Monday, September 2, 2013

New Jersey Appellate Court recognizes cause of action against someone who sends a text to someone who is driving at the time

Back in May, I wrote about a case pending in New Jersey that involved a plaintiff who had been injured by a driver who was distracted by a text message. (See here.) The plaintiff argued that "the court should impose a duty of care on those who know the recipient is both behind the wheel and likely to be reading texts while driving."

As I wrote back then, both plaintiff and defendant had good arguments and the issue depended on the circumstances:  "If the plaintiff can prove that the texter knew the driver was driving at the time and would pay attention to the text immediately, I have no problem recognizing a possible cause of action. Why? Because I think reasonable people would disagree as to whether a reasonable prudent person would have sent the text under those circumstances."

Now comes news that the Appellate Division of New Jersey Superior Court has decided the case holding that the person who sent the text can be liable but only if the texter knew that the recipient was driving and reading texts while driving.  Given the facts of the particular case, though, the court held that no liability could be imposed against the text sender in the case because there was no evidence that the sender was aware the driver would read her text as he was driving or that he would respond immediately.

The court summarized its conclusion this way:
"To summarize our conclusions, we do not hold that someone who texts to a person driving is liable for that person's negligent actions ... We hold that, when a texter knows or has special reason to know that the intended recipient is driving and is likely to read the text message while driving, the texter has a duty to users of the public roads to refrain from sending the driver a text at that time."
Given what I wrote back in May, you can guess I think that is the correct decision.  The case is called Kubert v. Best and it is available here.
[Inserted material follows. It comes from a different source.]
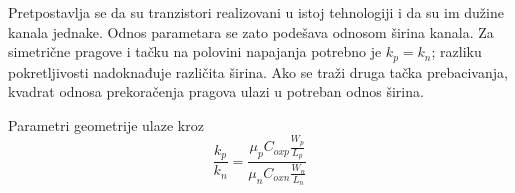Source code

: Pretpostavlja se da su tranzistori realizovani u istoj tehnologiji i da su im dužine kanala jednake. Odnos parametara se zato podešava odnosom širina kanala. Za simetrične pragove i tačku na polovini napajanja potrebno je $k_p=k_n$; razliku pokretljivosti nadoknađuje različita širina. Ako se traži druga tačka prebacivanja, kvadrat odnosa prekoračenja pragova ulazi u potreban odnos širina.

Parametri geometrije ulaze kroz
\[\frac{k_p}{k_n}=\frac{\mu_pC_{oxp}\frac{W_p}{L_p}}{\mu_nC_{oxn}\frac{W_n}{L_n}}\]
Having said all that, one important question that needs to be asked is whether the reasoning of the case can, will or should be extended to cover phone calls (as opposed to "texts.") 
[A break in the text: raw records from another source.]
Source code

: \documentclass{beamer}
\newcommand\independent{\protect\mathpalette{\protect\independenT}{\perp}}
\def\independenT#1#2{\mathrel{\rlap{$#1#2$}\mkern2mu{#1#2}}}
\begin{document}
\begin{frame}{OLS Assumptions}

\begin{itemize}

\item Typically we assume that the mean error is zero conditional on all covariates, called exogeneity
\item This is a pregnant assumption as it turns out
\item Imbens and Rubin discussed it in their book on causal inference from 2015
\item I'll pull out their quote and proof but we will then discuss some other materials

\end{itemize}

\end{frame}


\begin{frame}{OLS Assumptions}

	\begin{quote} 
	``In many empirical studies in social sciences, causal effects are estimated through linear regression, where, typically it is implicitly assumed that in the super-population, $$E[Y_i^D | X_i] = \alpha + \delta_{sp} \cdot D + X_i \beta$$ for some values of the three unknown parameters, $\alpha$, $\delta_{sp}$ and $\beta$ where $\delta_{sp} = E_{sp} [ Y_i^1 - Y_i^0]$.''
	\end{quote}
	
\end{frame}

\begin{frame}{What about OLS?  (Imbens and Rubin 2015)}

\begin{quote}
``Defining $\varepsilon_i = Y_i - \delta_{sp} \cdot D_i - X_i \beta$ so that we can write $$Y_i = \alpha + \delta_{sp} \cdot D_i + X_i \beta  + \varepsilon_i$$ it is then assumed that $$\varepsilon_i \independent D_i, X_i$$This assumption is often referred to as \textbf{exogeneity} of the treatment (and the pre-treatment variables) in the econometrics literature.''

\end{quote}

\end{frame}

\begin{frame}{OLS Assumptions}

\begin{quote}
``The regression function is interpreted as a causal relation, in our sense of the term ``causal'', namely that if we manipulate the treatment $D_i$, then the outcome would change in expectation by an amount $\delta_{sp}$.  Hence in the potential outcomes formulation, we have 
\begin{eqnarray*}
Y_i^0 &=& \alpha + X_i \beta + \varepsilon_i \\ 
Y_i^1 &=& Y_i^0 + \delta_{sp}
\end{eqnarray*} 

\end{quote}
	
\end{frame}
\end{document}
It should be noted that the court is not imposing vicarious liability on the texter for the negligence of the driver (as has been reported elsewhere).  The court is clear that the liability imposed on the defendant is based on the defendant's own negligence (and that is why it is limited to those cases where the defendant knew the driver was driving and would likely be distracted).  This is similar to the accepted notion that a passenger could be liable for negligently distracting a driver.